WHAT IS EXPECTED:
All lines in the data below carrying the string "exercise" are to be located and copied.

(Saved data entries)
════════════════════

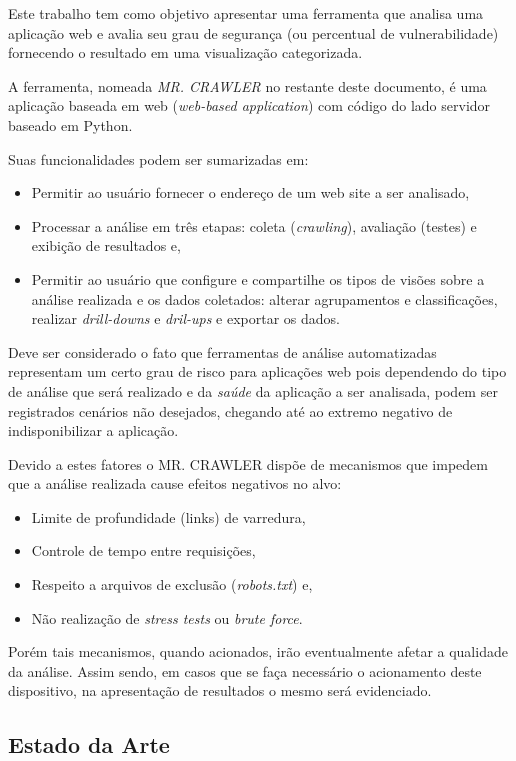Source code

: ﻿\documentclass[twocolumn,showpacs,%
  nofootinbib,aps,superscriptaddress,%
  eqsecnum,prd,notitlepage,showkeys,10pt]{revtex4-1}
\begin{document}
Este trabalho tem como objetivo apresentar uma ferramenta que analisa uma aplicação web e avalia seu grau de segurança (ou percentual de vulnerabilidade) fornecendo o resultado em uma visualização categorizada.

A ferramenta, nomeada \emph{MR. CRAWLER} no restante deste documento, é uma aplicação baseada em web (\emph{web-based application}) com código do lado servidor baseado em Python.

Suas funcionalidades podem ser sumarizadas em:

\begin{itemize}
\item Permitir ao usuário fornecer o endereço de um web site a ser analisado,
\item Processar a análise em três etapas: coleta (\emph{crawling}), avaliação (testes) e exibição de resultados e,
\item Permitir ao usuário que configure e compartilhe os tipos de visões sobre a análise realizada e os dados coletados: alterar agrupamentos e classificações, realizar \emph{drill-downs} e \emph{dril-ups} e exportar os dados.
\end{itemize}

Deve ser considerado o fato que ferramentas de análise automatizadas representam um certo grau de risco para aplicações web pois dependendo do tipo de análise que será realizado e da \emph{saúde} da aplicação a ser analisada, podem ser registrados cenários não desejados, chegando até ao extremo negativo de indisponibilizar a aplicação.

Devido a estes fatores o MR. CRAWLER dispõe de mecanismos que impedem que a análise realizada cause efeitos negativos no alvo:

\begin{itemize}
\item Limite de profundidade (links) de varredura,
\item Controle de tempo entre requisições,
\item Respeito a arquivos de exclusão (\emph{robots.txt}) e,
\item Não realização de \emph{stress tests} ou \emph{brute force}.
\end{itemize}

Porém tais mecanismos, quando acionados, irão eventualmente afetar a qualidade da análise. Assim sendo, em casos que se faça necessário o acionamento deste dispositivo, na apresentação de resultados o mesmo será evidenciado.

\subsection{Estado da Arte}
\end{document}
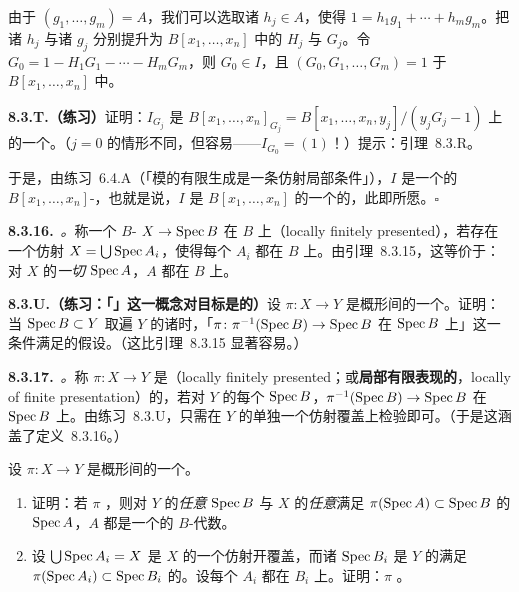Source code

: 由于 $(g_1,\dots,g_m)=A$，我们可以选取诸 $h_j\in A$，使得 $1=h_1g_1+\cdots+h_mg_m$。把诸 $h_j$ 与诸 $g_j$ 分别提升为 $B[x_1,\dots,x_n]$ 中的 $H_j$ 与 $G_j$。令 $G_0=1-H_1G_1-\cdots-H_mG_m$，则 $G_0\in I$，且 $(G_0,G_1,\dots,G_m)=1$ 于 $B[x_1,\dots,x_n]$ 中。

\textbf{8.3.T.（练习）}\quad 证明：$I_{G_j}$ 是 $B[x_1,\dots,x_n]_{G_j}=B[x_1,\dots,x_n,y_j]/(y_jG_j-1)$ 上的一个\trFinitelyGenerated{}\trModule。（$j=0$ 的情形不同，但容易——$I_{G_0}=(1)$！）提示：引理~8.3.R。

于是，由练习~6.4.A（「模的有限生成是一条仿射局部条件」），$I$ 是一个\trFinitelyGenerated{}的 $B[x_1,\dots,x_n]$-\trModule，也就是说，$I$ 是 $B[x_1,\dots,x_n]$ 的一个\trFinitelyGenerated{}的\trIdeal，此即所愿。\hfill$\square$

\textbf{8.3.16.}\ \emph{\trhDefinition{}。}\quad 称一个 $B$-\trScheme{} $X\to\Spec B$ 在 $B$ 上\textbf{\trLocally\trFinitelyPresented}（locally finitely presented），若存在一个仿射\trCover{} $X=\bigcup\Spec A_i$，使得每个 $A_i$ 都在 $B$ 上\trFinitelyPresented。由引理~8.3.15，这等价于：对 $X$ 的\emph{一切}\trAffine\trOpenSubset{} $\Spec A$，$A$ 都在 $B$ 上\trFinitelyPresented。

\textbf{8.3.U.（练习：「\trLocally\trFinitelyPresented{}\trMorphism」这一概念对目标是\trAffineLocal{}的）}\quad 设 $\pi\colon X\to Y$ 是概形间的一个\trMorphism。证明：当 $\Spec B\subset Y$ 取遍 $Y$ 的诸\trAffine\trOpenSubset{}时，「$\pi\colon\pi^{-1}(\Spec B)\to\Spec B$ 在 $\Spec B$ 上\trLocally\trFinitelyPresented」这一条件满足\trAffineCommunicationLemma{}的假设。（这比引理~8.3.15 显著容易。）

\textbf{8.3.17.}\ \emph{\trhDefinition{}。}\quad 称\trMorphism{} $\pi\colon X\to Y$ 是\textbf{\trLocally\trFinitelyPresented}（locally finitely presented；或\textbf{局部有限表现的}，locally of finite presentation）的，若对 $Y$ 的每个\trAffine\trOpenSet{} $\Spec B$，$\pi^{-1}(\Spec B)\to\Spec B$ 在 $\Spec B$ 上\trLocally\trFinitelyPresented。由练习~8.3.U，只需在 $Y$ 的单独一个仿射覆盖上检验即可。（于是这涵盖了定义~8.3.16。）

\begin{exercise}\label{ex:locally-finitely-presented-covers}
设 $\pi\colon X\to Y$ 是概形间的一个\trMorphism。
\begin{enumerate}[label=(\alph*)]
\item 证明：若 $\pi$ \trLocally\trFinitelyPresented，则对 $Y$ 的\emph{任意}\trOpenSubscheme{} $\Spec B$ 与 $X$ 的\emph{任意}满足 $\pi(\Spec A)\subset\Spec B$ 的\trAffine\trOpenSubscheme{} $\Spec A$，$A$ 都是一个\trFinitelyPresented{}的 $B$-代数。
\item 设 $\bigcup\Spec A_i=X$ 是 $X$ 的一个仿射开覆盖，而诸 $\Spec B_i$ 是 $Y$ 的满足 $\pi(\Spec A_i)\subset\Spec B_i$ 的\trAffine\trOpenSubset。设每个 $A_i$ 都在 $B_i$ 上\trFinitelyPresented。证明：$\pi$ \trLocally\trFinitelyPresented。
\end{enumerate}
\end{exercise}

════════════════════

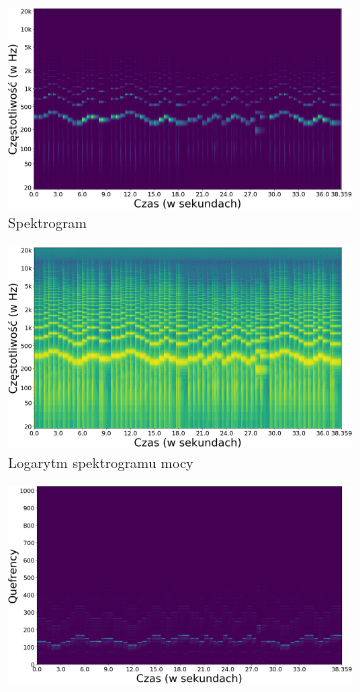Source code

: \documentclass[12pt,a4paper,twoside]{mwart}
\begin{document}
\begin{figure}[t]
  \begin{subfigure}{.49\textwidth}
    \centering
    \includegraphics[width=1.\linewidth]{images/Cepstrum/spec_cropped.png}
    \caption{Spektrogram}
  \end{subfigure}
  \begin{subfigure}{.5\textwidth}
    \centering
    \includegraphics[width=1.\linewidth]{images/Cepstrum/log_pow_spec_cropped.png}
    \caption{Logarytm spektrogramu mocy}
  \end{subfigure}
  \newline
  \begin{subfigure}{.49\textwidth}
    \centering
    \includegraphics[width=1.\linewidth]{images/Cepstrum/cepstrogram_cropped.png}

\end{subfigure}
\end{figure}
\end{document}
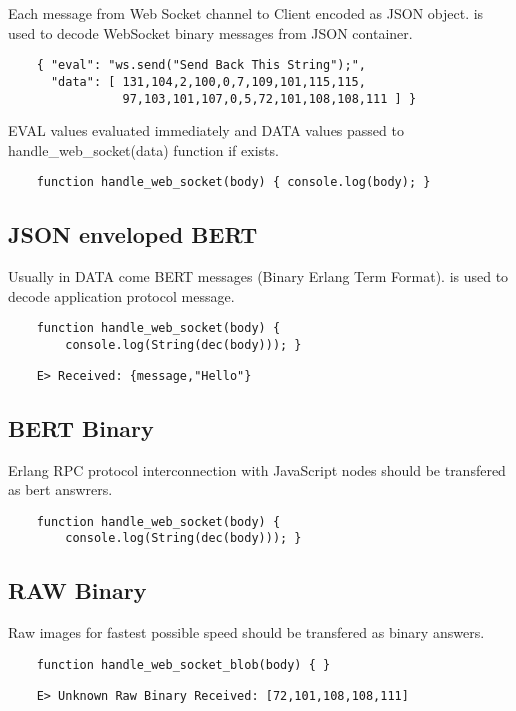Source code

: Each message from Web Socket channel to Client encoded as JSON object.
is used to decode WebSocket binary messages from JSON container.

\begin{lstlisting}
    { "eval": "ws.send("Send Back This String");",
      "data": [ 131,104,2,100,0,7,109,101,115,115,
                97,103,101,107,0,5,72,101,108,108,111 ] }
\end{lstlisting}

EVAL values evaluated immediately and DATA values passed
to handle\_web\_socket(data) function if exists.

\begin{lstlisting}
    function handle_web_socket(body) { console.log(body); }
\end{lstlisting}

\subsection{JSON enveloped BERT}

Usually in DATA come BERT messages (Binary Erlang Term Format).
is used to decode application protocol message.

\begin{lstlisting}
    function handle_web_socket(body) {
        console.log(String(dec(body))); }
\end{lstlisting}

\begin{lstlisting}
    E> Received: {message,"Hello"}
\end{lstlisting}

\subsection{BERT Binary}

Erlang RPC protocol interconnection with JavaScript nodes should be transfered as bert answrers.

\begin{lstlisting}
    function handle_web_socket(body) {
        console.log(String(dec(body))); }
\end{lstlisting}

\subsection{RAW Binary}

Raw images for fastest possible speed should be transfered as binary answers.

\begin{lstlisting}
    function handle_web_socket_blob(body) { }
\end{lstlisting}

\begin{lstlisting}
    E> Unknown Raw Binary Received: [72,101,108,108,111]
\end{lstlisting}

════════════════════

ANSWER BELOW:
\begin{exercise}\label{ex:locally-finitely-presented-covers}
\end{exercise}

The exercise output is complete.